Problem statement: Line by line, repeat the material below exactly and leave the images out.

►

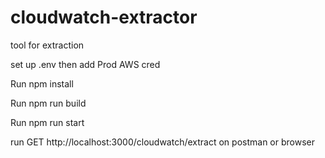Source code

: # cloudwatch-extractor
 tool for extraction
 
 set up .env then add Prod AWS cred

Run npm install

Run npm run build

Run npm run start

run GET http://localhost:3000/cloudwatch/extract on postman or browser

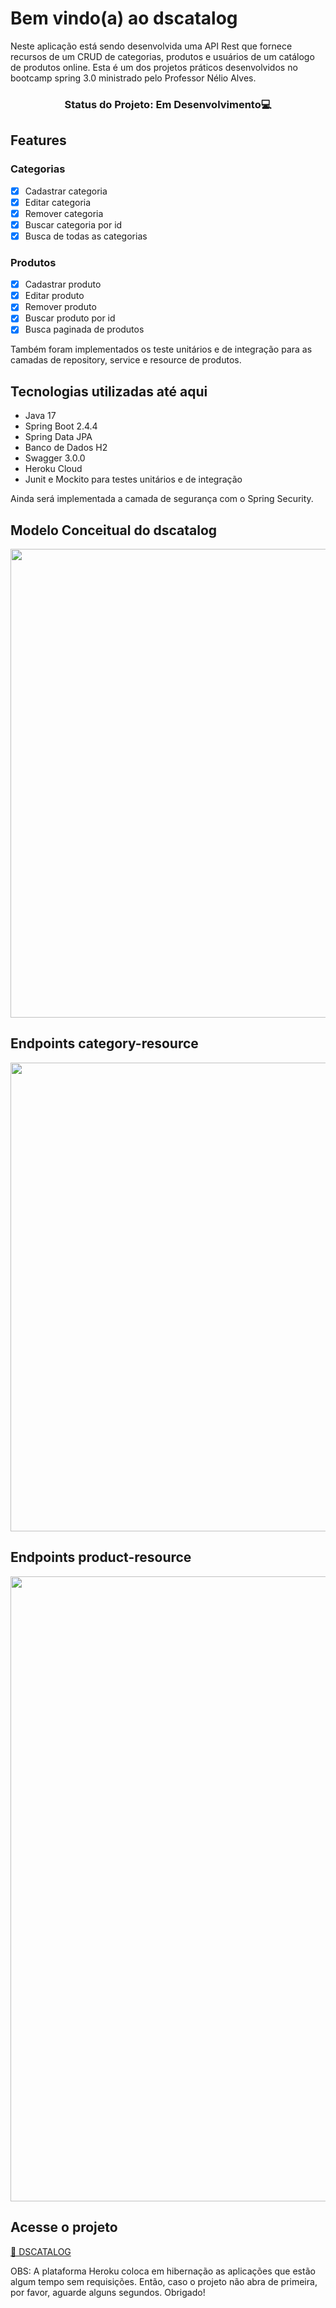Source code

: # Bem vindo(a) ao dscatalog

Neste aplicação está sendo desenvolvida uma API Rest que fornece recursos de um CRUD de categorias, produtos e usuários de um catálogo de produtos online. Esta é um dos
projetos práticos desenvolvidos no bootcamp spring 3.0 ministrado pelo Professor Nélio Alves.

<h3 align="center">Status do Projeto: Em Desenvolvimento💻</h3>

## Features
### Categorias
- [x] Cadastrar categoria
- [x] Editar categoria
- [x] Remover categoria
- [x] Buscar categoria por id
- [x] Busca de todas as categorias

### Produtos
- [x] Cadastrar produto
- [x] Editar produto
- [x] Remover produto
- [x] Buscar produto por id
- [x] Busca paginada de produtos

<p>Também foram implementados os teste unitários e de integração para as camadas de repository, service e resource de produtos.</p>

## Tecnologias utilizadas até aqui
- Java 17
- Spring Boot 2.4.4
- Spring Data JPA
- Banco de Dados H2
- Swagger 3.0.0
- Heroku Cloud
- Junit e Mockito para testes unitários e de integração

Ainda será implementada a camada de segurança com o Spring Security.

## Modelo Conceitual do dscatalog
<div>   
 <img src=https://user-images.githubusercontent.com/108491940/183255418-0b46bbfb-6368-4ea8-a1d3-74d51e9c1359.png width=750px />
</div>

## Endpoints category-resource
<div>   
 <img src=https://user-images.githubusercontent.com/108491940/196527379-a6c1297b-c780-4211-af76-885dc6c60fb1.png width=750px />
</div>

## Endpoints product-resource
<div>   
 <img src=https://user-images.githubusercontent.com/108491940/196527706-aba7c9c9-30d8-478c-8c2c-895620348c10.png width=1000px />
</div>

## Acesse o projeto 
<a href="http://dscatalog-api.herokuapp.com/swagger-ui/index.html">🚀 DSCATALOG</a>

OBS: A plataforma Heroku coloca em hibernação as aplicações que estão algum tempo sem requisições. Então, caso  o projeto não abra de primeira, por favor, aguarde alguns segundos. Obrigado!














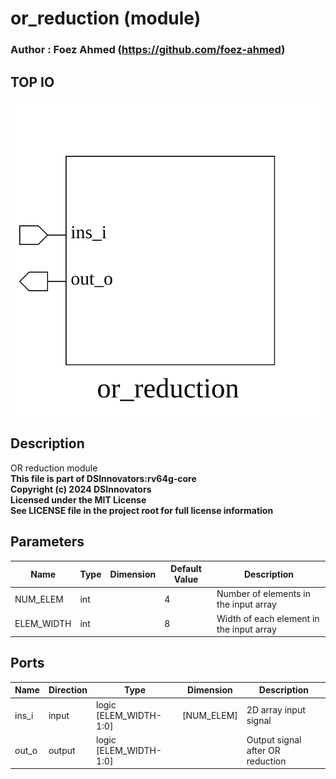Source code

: # or_reduction (module)

### Author : Foez Ahmed (https://github.com/foez-ahmed)

## TOP IO
<img src="./or_reduction_top.svg">

## Description

OR reduction module
<br>**This file is part of DSInnovators:rv64g-core**
<br>**Copyright (c) 2024 DSInnovators**
<br>**Licensed under the MIT License**
<br>**See LICENSE file in the project root for full license information**

## Parameters
|Name|Type|Dimension|Default Value|Description|
|-|-|-|-|-|
|NUM_ELEM|int||4|Number of elements in the input array|
|ELEM_WIDTH|int||8|Width of each element in the input array|

## Ports
|Name|Direction|Type|Dimension|Description|
|-|-|-|-|-|
|ins_i|input|logic [ELEM_WIDTH-1:0]|[NUM_ELEM]|2D array input signal|
|out_o|output|logic [ELEM_WIDTH-1:0]||Output signal after OR reduction|
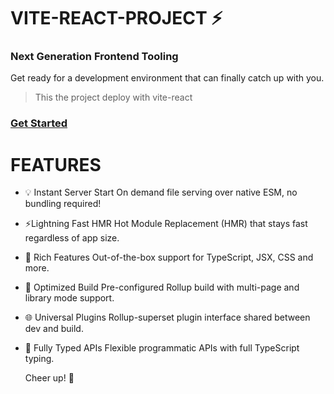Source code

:  # VITE-REACT-PROJECT :zap:
### Next Generation Frontend Tooling
Get ready for a development environment that can finally catch up with you.
> This the project deploy with vite-react

### [Get Started](https://vitejs.dev/guide/)

# FEATURES
- :bulb: Instant Server Start
  On demand file serving over native ESM, no bundling required!
- :zap:Lightning Fast HMR
  Hot Module Replacement (HMR) that stays fast regardless of app size.
- :wrench: Rich Features
  Out-of-the-box support for TypeScript, JSX, CSS and more.
- :gift: Optimized Build
  Pre-configured Rollup build with multi-page and library mode support.
- :globe_with_meridians: Universal Plugins
  Rollup-superset plugin interface shared between dev and build.
- :key: Fully Typed APIs
  Flexible programmatic APIs with full TypeScript typing.
  
  Cheer up! :space_invader:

◄

Answer for this exercise:
Source code

: # cloudwatch-extractor
 tool for extraction
 
 set up .env then add Prod AWS cred

Run npm install

Run npm run build

Run npm run start

run GET http://localhost:3000/cloudwatch/extract on postman or browser

Source code

: # Bem vindo(a) ao dscatalog

Neste aplicação está sendo desenvolvida uma API Rest que fornece recursos de um CRUD de categorias, produtos e usuários de um catálogo de produtos online. Esta é um dos
projetos práticos desenvolvidos no bootcamp spring 3.0 ministrado pelo Professor Nélio Alves.

<h3 align="center">Status do Projeto: Em Desenvolvimento💻</h3>

## Features
### Categorias
- [x] Cadastrar categoria
- [x] Editar categoria
- [x] Remover categoria
- [x] Buscar categoria por id
- [x] Busca de todas as categorias

### Produtos
- [x] Cadastrar produto
- [x] Editar produto
- [x] Remover produto
- [x] Buscar produto por id
- [x] Busca paginada de produtos

<p>Também foram implementados os teste unitários e de integração para as camadas de repository, service e resource de produtos.</p>

## Tecnologias utilizadas até aqui
- Java 17
- Spring Boot 2.4.4
- Spring Data JPA
- Banco de Dados H2
- Swagger 3.0.0
- Heroku Cloud
- Junit e Mockito para testes unitários e de integração

Ainda será implementada a camada de segurança com o Spring Security.

## Modelo Conceitual do dscatalog
<div>   
 <img src=https://user-images.githubusercontent.com/108491940/183255418-0b46bbfb-6368-4ea8-a1d3-74d51e9c1359.png width=750px />
</div>

## Endpoints category-resource
<div>   
 <img src=https://user-images.githubusercontent.com/108491940/196527379-a6c1297b-c780-4211-af76-885dc6c60fb1.png width=750px />
</div>

## Endpoints product-resource
<div>   
 <img src=https://user-images.githubusercontent.com/108491940/196527706-aba7c9c9-30d8-478c-8c2c-895620348c10.png width=1000px />
</div>

## Acesse o projeto 
<a href="http://dscatalog-api.herokuapp.com/swagger-ui/index.html">🚀 DSCATALOG</a>

OBS: A plataforma Heroku coloca em hibernação as aplicações que estão algum tempo sem requisições. Então, caso  o projeto não abra de primeira, por favor, aguarde alguns segundos. Obrigado!














Source code

: # or_reduction (module)

### Author : Foez Ahmed (https://github.com/foez-ahmed)

## TOP IO
<img src="./or_reduction_top.svg">

## Description

OR reduction module
<br>**This file is part of DSInnovators:rv64g-core**
<br>**Copyright (c) 2024 DSInnovators**
<br>**Licensed under the MIT License**
<br>**See LICENSE file in the project root for full license information**

## Parameters
|Name|Type|Dimension|Default Value|Description|
|-|-|-|-|-|
|NUM_ELEM|int||4|Number of elements in the input array|
|ELEM_WIDTH|int||8|Width of each element in the input array|

## Ports
|Name|Direction|Type|Dimension|Description|
|-|-|-|-|-|
|ins_i|input|logic [ELEM_WIDTH-1:0]|[NUM_ELEM]|2D array input signal|
|out_o|output|logic [ELEM_WIDTH-1:0]||Output signal after OR reduction|
Source code

:  # VITE-REACT-PROJECT :zap:
### Next Generation Frontend Tooling
Get ready for a development environment that can finally catch up with you.
> This the project deploy with vite-react

### [Get Started](https://vitejs.dev/guide/)

# FEATURES
- :bulb: Instant Server Start
  On demand file serving over native ESM, no bundling required!
- :zap:Lightning Fast HMR
  Hot Module Replacement (HMR) that stays fast regardless of app size.
- :wrench: Rich Features
  Out-of-the-box support for TypeScript, JSX, CSS and more.
- :gift: Optimized Build
  Pre-configured Rollup build with multi-page and library mode support.
- :globe_with_meridians: Universal Plugins
  Rollup-superset plugin interface shared between dev and build.
- :key: Fully Typed APIs
  Flexible programmatic APIs with full TypeScript typing.
  
  Cheer up! :space_invader:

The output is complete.